Evolution of Storage Software

Posted by Adam Zagorski on Apr 4, 2018 12:37:47 PM

Part 1 … the server and cluster


Since time immemorial, we have used the SCSI-based file stack to define how we talk to drives. Mature, but very verbose, it was an ideal match to single-core CPUs and slow interfaces to very slow hard drives. With this stack, it was perfectly acceptable to initiate an I/O and then swap processes, since the I/O took many milliseconds to complete.

The arrival of flash drives upset this applecart completely. IOPS per drive grew by 1000X in short order and neither SCSI-based SAS nor SATA could keep up. The problem continues to get worse, with the most recent flash card leader, Smart IOPS, delivering 1.7 million IOPS, a 10-fold further increase.
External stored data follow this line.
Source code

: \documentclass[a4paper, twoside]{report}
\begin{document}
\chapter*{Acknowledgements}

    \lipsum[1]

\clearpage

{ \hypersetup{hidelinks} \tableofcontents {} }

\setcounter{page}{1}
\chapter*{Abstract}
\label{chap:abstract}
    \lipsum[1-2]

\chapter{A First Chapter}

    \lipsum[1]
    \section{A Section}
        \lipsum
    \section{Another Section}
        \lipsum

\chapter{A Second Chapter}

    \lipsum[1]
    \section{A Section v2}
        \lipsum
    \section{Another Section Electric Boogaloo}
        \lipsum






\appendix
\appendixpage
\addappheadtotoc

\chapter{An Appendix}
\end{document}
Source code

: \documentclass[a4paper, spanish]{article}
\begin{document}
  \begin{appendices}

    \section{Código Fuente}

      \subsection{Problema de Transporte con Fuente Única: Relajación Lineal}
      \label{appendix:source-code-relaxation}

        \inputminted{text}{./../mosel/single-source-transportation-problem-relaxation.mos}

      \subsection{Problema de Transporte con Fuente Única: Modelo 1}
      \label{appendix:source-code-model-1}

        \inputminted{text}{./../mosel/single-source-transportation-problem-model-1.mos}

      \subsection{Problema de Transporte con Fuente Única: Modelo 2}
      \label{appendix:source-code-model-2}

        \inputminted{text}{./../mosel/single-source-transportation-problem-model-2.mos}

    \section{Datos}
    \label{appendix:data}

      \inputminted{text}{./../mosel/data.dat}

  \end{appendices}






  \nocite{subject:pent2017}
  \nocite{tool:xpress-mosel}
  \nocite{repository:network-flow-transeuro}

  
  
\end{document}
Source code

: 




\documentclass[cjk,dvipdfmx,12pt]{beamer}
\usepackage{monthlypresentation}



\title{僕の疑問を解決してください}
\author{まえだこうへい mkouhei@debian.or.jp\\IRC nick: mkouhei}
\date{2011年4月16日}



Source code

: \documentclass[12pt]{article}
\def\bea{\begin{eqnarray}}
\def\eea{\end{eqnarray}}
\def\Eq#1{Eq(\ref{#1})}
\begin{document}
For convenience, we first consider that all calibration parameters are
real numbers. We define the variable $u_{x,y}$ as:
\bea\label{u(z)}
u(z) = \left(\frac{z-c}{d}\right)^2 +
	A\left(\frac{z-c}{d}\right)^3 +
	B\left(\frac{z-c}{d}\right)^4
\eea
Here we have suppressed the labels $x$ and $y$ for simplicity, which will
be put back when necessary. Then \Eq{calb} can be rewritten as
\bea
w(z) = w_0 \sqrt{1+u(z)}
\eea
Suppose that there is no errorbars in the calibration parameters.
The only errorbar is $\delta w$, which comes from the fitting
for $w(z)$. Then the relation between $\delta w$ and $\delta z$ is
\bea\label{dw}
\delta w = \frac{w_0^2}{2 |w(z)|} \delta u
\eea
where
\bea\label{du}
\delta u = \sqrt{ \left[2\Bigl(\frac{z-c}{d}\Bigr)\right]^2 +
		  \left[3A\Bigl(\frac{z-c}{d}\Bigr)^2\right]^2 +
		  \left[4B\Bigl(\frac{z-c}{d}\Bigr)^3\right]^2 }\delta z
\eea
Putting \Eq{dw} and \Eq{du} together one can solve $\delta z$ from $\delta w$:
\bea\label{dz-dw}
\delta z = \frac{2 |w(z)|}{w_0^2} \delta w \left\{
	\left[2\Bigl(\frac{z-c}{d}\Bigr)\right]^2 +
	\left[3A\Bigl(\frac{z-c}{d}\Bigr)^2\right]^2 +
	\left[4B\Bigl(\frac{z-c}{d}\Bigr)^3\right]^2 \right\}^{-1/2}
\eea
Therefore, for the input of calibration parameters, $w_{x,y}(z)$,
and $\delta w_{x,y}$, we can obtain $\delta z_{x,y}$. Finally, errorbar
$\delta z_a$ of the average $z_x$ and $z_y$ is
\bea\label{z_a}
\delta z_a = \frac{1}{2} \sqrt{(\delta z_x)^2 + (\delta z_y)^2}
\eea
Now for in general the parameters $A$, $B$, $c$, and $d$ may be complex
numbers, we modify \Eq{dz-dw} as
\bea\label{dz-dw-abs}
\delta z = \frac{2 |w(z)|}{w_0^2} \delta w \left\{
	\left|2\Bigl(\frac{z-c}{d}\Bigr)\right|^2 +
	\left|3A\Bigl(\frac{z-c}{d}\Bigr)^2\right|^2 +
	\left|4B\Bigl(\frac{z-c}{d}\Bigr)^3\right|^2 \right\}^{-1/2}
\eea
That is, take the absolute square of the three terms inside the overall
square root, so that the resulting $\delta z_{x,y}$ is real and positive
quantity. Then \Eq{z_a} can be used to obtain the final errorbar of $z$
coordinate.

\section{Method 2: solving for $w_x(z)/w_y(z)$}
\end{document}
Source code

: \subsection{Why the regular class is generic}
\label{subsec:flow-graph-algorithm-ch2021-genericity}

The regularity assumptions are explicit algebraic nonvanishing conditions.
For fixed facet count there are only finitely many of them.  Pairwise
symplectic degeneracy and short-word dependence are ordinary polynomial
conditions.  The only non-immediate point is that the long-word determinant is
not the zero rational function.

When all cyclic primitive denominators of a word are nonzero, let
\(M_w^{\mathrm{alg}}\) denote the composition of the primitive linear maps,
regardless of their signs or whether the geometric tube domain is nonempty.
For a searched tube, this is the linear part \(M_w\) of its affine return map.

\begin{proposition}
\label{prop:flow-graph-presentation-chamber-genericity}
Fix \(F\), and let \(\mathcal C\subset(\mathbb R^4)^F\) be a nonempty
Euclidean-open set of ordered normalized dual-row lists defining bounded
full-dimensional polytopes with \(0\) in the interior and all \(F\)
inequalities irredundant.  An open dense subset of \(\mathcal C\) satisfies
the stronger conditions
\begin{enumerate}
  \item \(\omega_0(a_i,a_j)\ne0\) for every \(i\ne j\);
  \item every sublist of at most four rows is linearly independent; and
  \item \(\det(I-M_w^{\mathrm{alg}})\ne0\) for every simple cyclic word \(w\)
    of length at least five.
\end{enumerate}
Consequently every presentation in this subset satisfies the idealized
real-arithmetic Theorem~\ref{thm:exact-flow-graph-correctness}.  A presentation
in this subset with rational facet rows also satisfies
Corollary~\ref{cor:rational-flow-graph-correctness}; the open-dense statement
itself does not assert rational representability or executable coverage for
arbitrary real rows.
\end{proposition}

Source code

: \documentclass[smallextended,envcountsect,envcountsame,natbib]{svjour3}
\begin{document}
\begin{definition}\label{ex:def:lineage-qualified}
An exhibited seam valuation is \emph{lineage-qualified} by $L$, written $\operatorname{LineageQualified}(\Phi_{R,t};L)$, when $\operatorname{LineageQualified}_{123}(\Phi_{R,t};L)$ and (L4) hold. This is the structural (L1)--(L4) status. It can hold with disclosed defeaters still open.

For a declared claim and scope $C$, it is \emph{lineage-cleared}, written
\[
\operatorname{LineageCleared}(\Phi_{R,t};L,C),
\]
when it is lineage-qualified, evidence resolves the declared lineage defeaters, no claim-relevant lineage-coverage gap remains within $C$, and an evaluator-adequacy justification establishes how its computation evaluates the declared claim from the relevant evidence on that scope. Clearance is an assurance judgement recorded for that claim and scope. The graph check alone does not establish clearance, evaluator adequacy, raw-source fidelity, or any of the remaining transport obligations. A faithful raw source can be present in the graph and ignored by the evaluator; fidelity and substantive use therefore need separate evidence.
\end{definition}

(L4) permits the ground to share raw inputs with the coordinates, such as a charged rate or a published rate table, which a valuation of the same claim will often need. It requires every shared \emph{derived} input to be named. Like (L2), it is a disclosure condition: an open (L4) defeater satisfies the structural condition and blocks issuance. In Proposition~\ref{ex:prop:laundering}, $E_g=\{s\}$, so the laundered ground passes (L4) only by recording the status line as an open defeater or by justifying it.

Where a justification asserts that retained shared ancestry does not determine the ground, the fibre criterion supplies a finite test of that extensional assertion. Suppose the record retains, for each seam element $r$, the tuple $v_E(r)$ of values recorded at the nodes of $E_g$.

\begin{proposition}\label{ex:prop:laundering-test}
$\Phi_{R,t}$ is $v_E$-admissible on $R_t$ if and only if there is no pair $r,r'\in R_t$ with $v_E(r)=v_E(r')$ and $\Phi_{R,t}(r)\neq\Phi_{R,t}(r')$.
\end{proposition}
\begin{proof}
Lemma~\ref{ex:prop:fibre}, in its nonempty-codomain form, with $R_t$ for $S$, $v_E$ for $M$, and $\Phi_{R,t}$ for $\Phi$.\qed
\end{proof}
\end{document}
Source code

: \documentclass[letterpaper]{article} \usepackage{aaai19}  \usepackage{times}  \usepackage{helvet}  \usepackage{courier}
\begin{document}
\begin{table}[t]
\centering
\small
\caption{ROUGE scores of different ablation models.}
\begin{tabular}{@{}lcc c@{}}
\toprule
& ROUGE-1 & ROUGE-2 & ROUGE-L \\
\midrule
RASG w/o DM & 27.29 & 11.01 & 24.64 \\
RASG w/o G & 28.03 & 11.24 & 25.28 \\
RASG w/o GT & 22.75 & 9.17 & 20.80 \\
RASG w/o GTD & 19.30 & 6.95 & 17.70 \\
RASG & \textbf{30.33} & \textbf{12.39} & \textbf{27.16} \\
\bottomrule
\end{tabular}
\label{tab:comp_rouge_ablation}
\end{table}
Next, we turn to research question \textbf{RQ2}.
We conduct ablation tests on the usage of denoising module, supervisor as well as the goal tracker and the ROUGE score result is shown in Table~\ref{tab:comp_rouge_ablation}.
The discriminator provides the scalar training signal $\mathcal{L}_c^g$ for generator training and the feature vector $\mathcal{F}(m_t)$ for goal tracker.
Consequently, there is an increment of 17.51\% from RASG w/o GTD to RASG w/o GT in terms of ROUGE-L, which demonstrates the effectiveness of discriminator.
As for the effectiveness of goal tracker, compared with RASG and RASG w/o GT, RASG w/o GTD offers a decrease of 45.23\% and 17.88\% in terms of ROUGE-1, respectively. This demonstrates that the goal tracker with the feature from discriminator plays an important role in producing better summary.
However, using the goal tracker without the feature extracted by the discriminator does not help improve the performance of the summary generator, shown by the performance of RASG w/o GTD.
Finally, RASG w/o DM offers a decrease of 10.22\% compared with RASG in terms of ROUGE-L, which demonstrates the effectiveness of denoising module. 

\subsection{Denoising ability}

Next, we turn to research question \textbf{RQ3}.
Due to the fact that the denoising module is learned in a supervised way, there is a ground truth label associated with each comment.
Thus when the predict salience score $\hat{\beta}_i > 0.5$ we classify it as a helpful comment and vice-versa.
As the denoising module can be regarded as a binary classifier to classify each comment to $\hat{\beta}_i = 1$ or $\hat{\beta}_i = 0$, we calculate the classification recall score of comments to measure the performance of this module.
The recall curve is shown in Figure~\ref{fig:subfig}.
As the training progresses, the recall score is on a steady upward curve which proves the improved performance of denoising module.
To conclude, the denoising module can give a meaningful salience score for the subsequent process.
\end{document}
The industry’s answer to this performance issue is replacing SAS and SATA with PCIe and the protocol with NVMe. This gives us a solution where multiple ring-buffers contain queues of storage operations, with these queues being contexted to cores or even apps. This allows a bunch of operations to be pulled from the queue and processed by the drive using RDMA techniques. On the return side, response queues are likewise built up and serviced by the appropriate host.  Interrupts are concatenated so that one interrupt services many responses.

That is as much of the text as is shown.